The DOI pipeline consists of the following steps:

### 1. Create DOI list

First, create list of unique DOIs

- Extract DOIs from [`raw`](raw) text references
- Find DOIs in Crossref, CRISTIN, and OpenAlex
- Add these into the NDJSON-formatted DOIs in [`doi`](doi)
- De-deplicate the DOIs

(The raw text references were augmented with DOIs from Crossref's [SimpleTextQuery](https://apps.crossref.org/SimpleTextQuery), when missing in in the original source.)

### 2. Fetch metadata

For each DOI

- Fetch "works" metadata from [Crossref API](https://api.crossref.org/)
- Create slim metadata from Crossref works
- Fetch PDF location from [Unpaywall API](https://unpaywall.org/products/api)

> Notice: The pipeline aggressively caches all HTTP responses, calling the APIs just once per DOI across all invocations.
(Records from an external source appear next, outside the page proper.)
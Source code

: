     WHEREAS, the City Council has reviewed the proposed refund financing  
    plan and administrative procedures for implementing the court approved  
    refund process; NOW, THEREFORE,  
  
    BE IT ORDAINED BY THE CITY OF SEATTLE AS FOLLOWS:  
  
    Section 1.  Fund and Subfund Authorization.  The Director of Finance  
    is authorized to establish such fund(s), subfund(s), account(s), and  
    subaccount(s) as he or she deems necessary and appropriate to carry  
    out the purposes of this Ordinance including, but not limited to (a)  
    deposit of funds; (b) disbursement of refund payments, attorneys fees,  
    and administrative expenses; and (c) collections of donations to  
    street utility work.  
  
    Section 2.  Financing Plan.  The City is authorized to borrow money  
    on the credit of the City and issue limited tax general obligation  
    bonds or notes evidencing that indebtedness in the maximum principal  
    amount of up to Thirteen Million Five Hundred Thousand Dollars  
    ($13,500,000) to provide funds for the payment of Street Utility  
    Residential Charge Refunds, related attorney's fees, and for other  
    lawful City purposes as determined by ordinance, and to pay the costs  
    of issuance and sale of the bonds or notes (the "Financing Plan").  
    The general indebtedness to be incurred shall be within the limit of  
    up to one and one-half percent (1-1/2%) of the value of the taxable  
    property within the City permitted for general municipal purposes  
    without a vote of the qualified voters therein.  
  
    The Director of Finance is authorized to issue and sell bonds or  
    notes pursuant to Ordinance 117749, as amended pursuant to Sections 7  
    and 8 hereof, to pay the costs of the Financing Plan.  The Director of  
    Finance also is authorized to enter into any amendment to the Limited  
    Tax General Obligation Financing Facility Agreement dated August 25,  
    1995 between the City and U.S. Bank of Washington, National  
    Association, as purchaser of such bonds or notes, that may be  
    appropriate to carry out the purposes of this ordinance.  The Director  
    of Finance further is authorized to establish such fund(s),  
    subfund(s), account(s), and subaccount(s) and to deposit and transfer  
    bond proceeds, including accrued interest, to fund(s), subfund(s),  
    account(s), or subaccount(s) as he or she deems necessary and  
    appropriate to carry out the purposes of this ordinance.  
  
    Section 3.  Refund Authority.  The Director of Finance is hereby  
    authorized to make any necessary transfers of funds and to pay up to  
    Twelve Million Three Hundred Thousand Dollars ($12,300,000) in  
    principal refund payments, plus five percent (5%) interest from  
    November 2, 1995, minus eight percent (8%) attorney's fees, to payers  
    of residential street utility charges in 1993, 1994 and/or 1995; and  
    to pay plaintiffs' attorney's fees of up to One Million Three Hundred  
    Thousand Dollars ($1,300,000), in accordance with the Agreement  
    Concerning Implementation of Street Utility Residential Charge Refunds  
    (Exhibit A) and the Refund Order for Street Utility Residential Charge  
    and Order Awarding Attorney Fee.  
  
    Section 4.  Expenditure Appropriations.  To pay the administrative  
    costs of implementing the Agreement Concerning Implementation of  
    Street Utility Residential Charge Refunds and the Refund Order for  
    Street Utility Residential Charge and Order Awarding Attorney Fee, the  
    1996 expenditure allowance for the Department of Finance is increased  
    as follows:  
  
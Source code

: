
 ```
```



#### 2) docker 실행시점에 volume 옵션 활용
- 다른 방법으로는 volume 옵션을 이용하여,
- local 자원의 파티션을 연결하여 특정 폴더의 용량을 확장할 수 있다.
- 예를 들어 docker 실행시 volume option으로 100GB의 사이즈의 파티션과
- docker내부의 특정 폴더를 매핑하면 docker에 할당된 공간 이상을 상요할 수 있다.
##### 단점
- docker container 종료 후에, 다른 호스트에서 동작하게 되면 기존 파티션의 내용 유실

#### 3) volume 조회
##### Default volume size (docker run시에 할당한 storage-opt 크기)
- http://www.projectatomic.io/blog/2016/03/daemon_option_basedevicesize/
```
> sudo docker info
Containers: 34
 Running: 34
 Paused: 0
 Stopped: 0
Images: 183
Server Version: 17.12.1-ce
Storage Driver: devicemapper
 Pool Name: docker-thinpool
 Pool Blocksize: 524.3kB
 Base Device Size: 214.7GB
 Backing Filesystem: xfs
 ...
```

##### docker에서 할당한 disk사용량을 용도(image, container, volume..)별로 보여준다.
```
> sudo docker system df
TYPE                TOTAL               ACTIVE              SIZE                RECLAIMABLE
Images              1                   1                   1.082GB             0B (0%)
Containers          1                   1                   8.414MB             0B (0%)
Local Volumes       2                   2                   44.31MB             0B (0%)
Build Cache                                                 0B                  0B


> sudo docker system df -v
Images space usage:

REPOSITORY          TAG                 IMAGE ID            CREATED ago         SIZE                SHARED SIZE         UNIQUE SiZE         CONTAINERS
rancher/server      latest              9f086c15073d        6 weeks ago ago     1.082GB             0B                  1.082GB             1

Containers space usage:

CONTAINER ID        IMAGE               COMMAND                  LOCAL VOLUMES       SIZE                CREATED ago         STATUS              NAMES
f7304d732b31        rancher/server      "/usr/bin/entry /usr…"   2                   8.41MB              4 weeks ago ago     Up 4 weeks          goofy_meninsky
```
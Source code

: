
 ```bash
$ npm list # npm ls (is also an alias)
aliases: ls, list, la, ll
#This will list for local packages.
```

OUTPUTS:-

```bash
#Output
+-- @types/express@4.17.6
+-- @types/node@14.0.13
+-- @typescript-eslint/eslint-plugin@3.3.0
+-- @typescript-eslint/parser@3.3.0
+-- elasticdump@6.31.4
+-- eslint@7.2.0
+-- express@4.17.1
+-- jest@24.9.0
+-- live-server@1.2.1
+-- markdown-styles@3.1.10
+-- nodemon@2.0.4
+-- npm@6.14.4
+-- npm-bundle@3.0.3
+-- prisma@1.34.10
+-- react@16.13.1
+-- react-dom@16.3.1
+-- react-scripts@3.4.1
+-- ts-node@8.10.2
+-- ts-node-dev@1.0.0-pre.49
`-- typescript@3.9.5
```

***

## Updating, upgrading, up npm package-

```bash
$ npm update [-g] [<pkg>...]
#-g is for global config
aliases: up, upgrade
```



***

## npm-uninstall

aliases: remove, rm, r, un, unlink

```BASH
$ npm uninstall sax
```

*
On linux, the cache is located in `$HOME/.cache/deno/https/api.*.org`.

### 3. Create slim metadata product

Finally

- Add PDF URL to slim metadata
- Partition slim metadata, creating one file per year in `slim`
- Show summary counts
- Verify SHA checksums

## Prerequisites

[Deno](https://deno.land) and [newline](https://deno.land/x/newline@v0.1.0) command line tools.